Weaver v London Quadrant Housing Trust
17 February 2009
[2009] EWCA 235
Facts:
The C applied for a protective costs order in judicial review proceedings against her landlord. An important issue for the D, a registered social landlord, was whether it was a public authority for the purposes of the Human Rights Act and was amenable to judicial review. It lost on this point at first instance, though the court dismissed the challenge to the notice seeking possession on the facts. It therefore obtained leave to appeal to the Court of Appeal. The matter was of great general concern to registered social landlords generally. The Legal Services Commission had said that it would fund leading and junior counsel for the appeal but only on condition that it would not pay the D's costs if it won. The Court had not imposed conditions on the appeal as it could have done, e.g. that the D should pay the C's costs if it won.
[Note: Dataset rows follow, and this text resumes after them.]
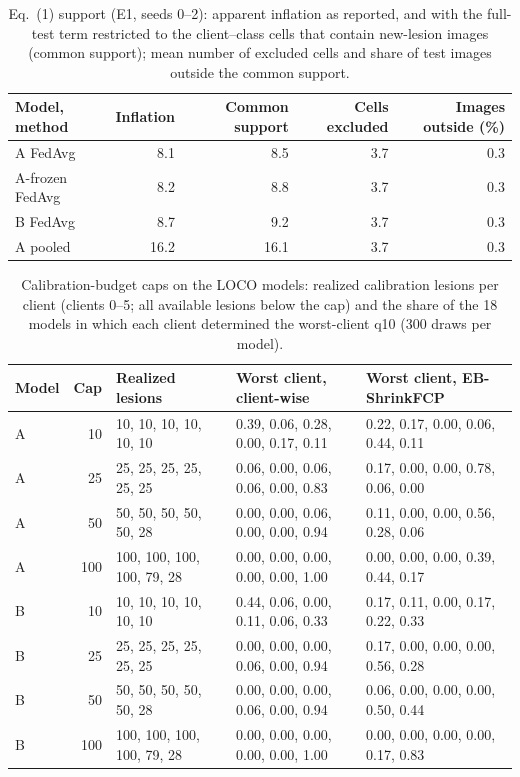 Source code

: \documentclass[10pt]{article}
\begin{document}
\begin{table}[!htbp]
\centering
\scriptsize
\caption{Eq.~(1) support (E1, seeds 0--2): apparent inflation as reported, and with the full-test term restricted to the client--class cells that contain new-lesion images (common support); mean number of excluded cells and share of test images outside the common support.}
\label{tab:s18c}
\begin{tabular}{@{}lrrrr@{}}
\toprule
Model, method & Inflation & Common support & Cells excluded & Images outside (\%) \\
\midrule
A FedAvg & 8.1 & 8.5 & 3.7 & 0.3 \\
A-frozen FedAvg & 8.2 & 8.8 & 3.7 & 0.3 \\
B FedAvg & 8.7 & 9.2 & 3.7 & 0.3 \\
A pooled & 16.2 & 16.1 & 3.7 & 0.3 \\
\bottomrule
\end{tabular}
\end{table}
\begin{table}[!htbp]
\centering
\scriptsize
\caption{Calibration-budget caps on the LOCO models: realized calibration lesions per client (clients 0--5; all available lesions below the cap) and the share of the 18 models in which each client determined the worst-client q10 (300 draws per model).}
\label{tab:s18d}
\begin{tabular}{@{}lrp{3.6cm}p{3.6cm}p{3.6cm}@{}}
\toprule
Model & Cap & Realized lesions & Worst client, client-wise & Worst client, EB-ShrinkFCP \\
\midrule
A & 10 & 10, 10, 10, 10, 10, 10 & 0.39, 0.06, 0.28, 0.00, 0.17, 0.11 & 0.22, 0.17, 0.00, 0.06, 0.44, 0.11 \\
A & 25 & 25, 25, 25, 25, 25, 25 & 0.06, 0.00, 0.06, 0.06, 0.00, 0.83 & 0.17, 0.00, 0.00, 0.78, 0.06, 0.00 \\
A & 50 & 50, 50, 50, 50, 50, 28 & 0.00, 0.00, 0.06, 0.00, 0.00, 0.94 & 0.11, 0.00, 0.00, 0.56, 0.28, 0.06 \\
A & 100 & 100, 100, 100, 100, 79, 28 & 0.00, 0.00, 0.00, 0.00, 0.00, 1.00 & 0.00, 0.00, 0.00, 0.39, 0.44, 0.17 \\
\midrule
B & 10 & 10, 10, 10, 10, 10, 10 & 0.44, 0.06, 0.00, 0.11, 0.06, 0.33 & 0.17, 0.11, 0.00, 0.17, 0.22, 0.33 \\
B & 25 & 25, 25, 25, 25, 25, 25 & 0.00, 0.00, 0.00, 0.06, 0.00, 0.94 & 0.17, 0.00, 0.00, 0.00, 0.56, 0.28 \\
B & 50 & 50, 50, 50, 50, 50, 28 & 0.00, 0.00, 0.00, 0.06, 0.00, 0.94 & 0.06, 0.00, 0.00, 0.00, 0.50, 0.44 \\
B & 100 & 100, 100, 100, 100, 79, 28 & 0.00, 0.00, 0.00, 0.00, 0.00, 1.00 & 0.00, 0.00, 0.00, 0.00, 0.17, 0.83 \\
\bottomrule
\end{tabular}
\end{table}
\end{document}

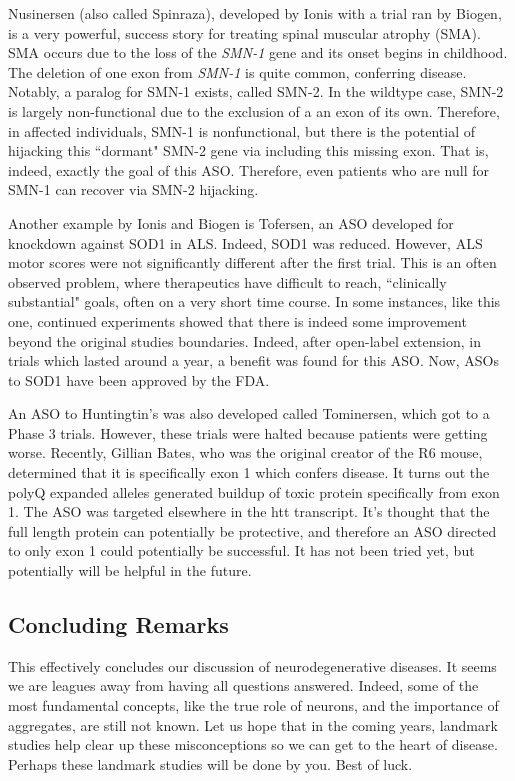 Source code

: Nusinersen (also called Spinraza), developed by Ionis with a trial ran by Biogen, is a very powerful, success story for treating spinal muscular atrophy (SMA). SMA occurs due to the loss of the \textit{SMN-1} gene and its onset begins in childhood. The deletion of one exon from \textit{SMN-1} is quite common, conferring disease. Notably, a paralog for SMN-1 exists, called SMN-2. In the wildtype case, SMN-2 is largely non-functional due to the exclusion of a an exon of its own. Therefore, in affected individuals, SMN-1 is nonfunctional, but there is the potential of hijacking this ``dormant" SMN-2 gene via including this missing exon. That is, indeed, exactly the goal of this ASO. Therefore, even patients who are null for SMN-1 can recover via SMN-2 hijacking.\newline

Another example by Ionis and Biogen is Tofersen, an ASO developed for knockdown against SOD1 in ALS. Indeed, SOD1 was reduced. However, ALS motor scores were not significantly different after the first trial. This is an often observed problem, where therapeutics have difficult to reach, ``clinically substantial" goals, often on a very short time course. In some instances, like this one, continued experiments showed that there is indeed some improvement beyond the original studies boundaries. Indeed, after open-label extension, in trials which lasted around a year, a benefit was found for this ASO. Now, ASOs to SOD1 have been approved by the FDA.\newline

An ASO to Huntingtin's was also developed called Tominersen, which got to a Phase 3 trials. However, these trials were halted because patients were getting worse. Recently, Gillian Bates, who was the original creator of the R6 mouse, determined that it is specifically exon 1 which confers disease. It turns out the polyQ expanded alleles generated buildup of toxic protein specifically from exon 1. The ASO was targeted elsewhere in the htt transcript. It's thought that the full length protein can potentially be protective, and therefore an ASO directed to only exon 1 could potentially be successful. It has not been tried yet, but potentially will be helpful in the future. 


\subsection*{Concluding Remarks}

This effectively concludes our discussion of neurodegenerative diseases. It seems we are leagues away from having all questions answered. Indeed, some of the most fundamental concepts, like the true role of neurons, and the importance of aggregates, are still not known. Let us hope that in the coming years, landmark studies help clear up these misconceptions so we can get to the heart of disease. Perhaps these landmark studies will be done by you. Best of luck.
The D resisted the making of a protective costs order, saying that the principles in R (Corner House Research) v SSTI [2005] 1 WLR 2600 at paragraph 74 did not apply.
Held:
(1) The basic approach is that the court should, in its discretion, do what is fair and just having regard to a number of considerations.
(2) There could be no doubt that the case was one of great importance, particularly to the D.
(3) If the C did not obtain the PCO then either the intervener, the Equality Rights Commission, would have to provide the necessary representation or an amicus would have to be appointed. In neither case could the D recover its costs. There was therefore an air of unreality about the D's position.
(4) The Court had not been referred to any case where a PCO was sought by a respondent to an appeal. The principles had been developed to deal with an appellant who would not continue with an appeal unless a PCO was made. That was not the case here. Thus the Corner House principles could not be applied precisely but it was appropriate to make a PCO.
(5) The D maintained that the C had a private interest in the outcome such that a PCO should not be made, following Goodson v HM Coroner for Bedfordshire and Luton [2005] EWCA Civ 1172 and R v Lord Chancellor, ex parte Child Poverty Action Group [1999] 1 WLR 347. The Court disagreed that she had a private interest of a sort to render her ineligible for a PCO.
(6) By analogy with Corner House the C would play no further part in proceedings if the PCO were not granted.
(7) The PCO should be made, stipulating that the Trust could not seek to recover its costs against the C or the LSC.
Comment:
The principles in Corner House are not to be applied rigidly.